Action item:
Look for the string "Wood" in the data below, and copy each line that holds it.

Saved entries:
-- -- --

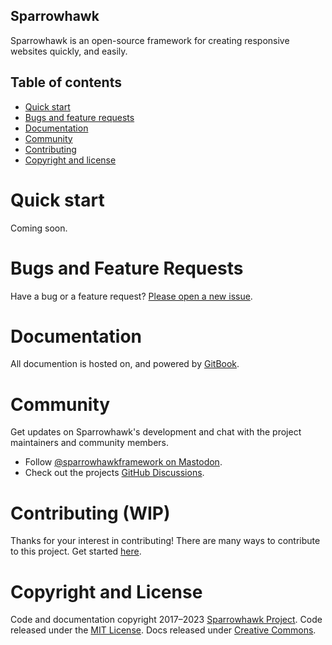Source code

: ## Sparrowhawk

Sparrowhawk is an open-source framework for creating responsive websites quickly, and easily.

## Table of contents

- [Quick start](#quick-start)
- [Bugs and feature requests](#bugs-and-feature-requests)
- [Documentation](#documentation)
- [Community](#community)
- [Contributing](#contributing)
- [Copyright and license](#copyright-and-license)

# Quick start

Coming soon.

# Bugs and Feature Requests

Have a bug or a feature request? [Please open a new issue](https://github.com/SparrowhawkProject/sparrowhawk/issues/new/choose).

# Documentation

All documention is hosted on, and powered by [GitBook](https://sparrowhawk.gitbook.io).

# Community

Get updates on Sparrowhawk's development and chat with the project maintainers and community members.

- Follow [@sparrowhawkframework on Mastodon](https://mastodon.social/@sparrowhawkproject).
- Check out the projects [GitHub Discussions](https://github.com/SparrowhawkProject/sparrowhawk/discussions).

# Contributing (WIP)

Thanks for your interest in contributing! There are many ways to contribute to this project. Get started [here](CONTRIBUTING.md).

# Copyright and License

Code and documentation copyright 2017–2023 [Sparrowhawk Project](https://github.com/SparrowhawkProject/sparrowhawk/graphs/contributors). Code released under the [MIT License](https://github.com/SparrowhawkProject/sparrowhawk/blob/master/LICENSE). Docs released under [Creative Commons](https://creativecommons.org/licenses/by/3.0/).
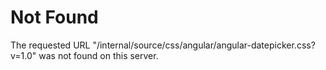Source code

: # Not Found
The requested URL "/internal/source/css/angular/angular-datepicker.css?v=1.0" was not found on this server.
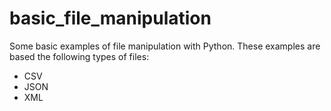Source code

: # basic_file_manipulation
Some basic examples of file manipulation with Python. These examples are based the following types of files:
* CSV
* JSON
* XML
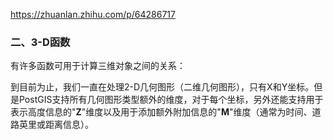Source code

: https://zhuanlan.zhihu.com/p/64286717

### **二、3-D函数**

有许多函数可用于计算三维对象之间的关系：





到目前为止，我们一直在处理2-D几何图形（二维几何图形），只有X和Y坐标。但是PostGIS支持所有几何图形类型额外的维度，对于每个坐标，另外还能支持用于表示高度信息的"**Z**"维度以及用于添加额外附加信息的"**M**"维度（通常为时间、道路英里或距离信息）。

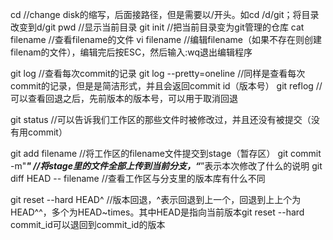 cd //change disk的缩写，后面接路径，但是需要以/开头。如cd /d/git；将目录改变到d/git
pwd //显示当前目录
git init //把当前目录变为git管理的仓库
cat filename //查看filename的文件
vi filename //编辑filename（如果不存在则创建filenam的文件），编辑完后按ESC，然后输入:wq退出编辑程序

git log //查看每次commit的记录
git log --pretty=oneline //同样是查看每次commit的记录，但是是简洁形式，并且会返回commit id（版本号）
git reflog //可以查看回退之后，先前版本的版本号，可以用于取消回退

git status //可以告诉我们工作区的那些文件时被修改过，并且还没有被提交（没有用commit）

git add filename //将工作区的filename文件提交到stage（暂存区）
git commit -m"***" //将stage里的文件全部上传到当前分支，“***”表示本次修改了什么的说明
git diff HEAD -- filename //查看工作区与分支里的版本库有什么不同

git reset --hard HEAD^ //版本回退，^表示回退到上一个，回退到上上个为HEAD^^，多个为HEAD~times。其中HEAD是指向当前版本git reset --hard commit_id可以退回到commit_id的版本

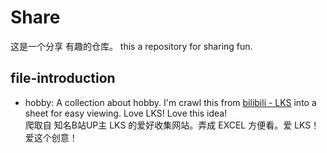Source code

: # Share
这是一个分享 有趣的仓库。
this a repository for sharing fun.

## file-introduction
 - hobby: A collection about hobby. I'm crawl this from  [bilibili - LKS](https://www.bilibili.com/video/BV1aY4y1x7Jw?spm_id_from=333.999.0.0) into a sheet for easy viewing. Love LKS! Love this idea!
    <br>
    爬取自 知名B站UP主 LKS 的爱好收集网站。弄成 EXCEL 方便看。爱 LKS！爱这个创意！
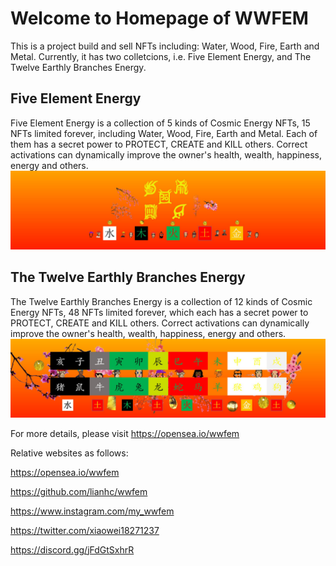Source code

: # Welcome to Homepage of WWFEM
 This is a project build and sell NFTs including: Water, Wood, Fire, Earth and Metal.
 Currently, it has two colletcions, i.e. Five Element Energy, and The Twelve Earthly Branches Energy.

## Five Element Energy
Five Element Energy is a collection of 5 kinds of Cosmic Energy NFTs, 15 NFTs limited forever, including Water, Wood, Fire, Earth and Metal. Each of them has a secret power to PROTECT, CREATE and KILL others. Correct activations can dynamically improve the owner's health, wealth, happiness, energy and others.
![bannerFive Element Energy](https://github.com/lianhc/wwfem/blob/main/logo/5.png)

## The Twelve Earthly Branches Energy
The Twelve Earthly Branches Energy is a collection of 12 kinds of Cosmic Energy NFTs, 48 NFTs limited forever, which each has a secret power to PROTECT, CREATE and KILL others. Correct activations can dynamically improve the owner's health, wealth, happiness, energy and others.
![banner The Twelve Earthly Branches Energy](https://github.com/lianhc/wwfem/blob/main/logo/4.png)

For more details, please visit https://opensea.io/wwfem

Relative websites as follows:

https://opensea.io/wwfem

https://github.com/lianhc/wwfem

https://www.instagram.com/my_wwfem

https://twitter.com/xiaowei18271237

https://discord.gg/jFdGtSxhrR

-- -- --

Answer space:
 This is a project build and sell NFTs including: Water, Wood, Fire, Earth and Metal.
Five Element Energy is a collection of 5 kinds of Cosmic Energy NFTs, 15 NFTs limited forever, including Water, Wood, Fire, Earth and Metal. Each of them has a secret power to PROTECT, CREATE and KILL others. Correct activations can dynamically improve the owner's health, wealth, happiness, energy and others.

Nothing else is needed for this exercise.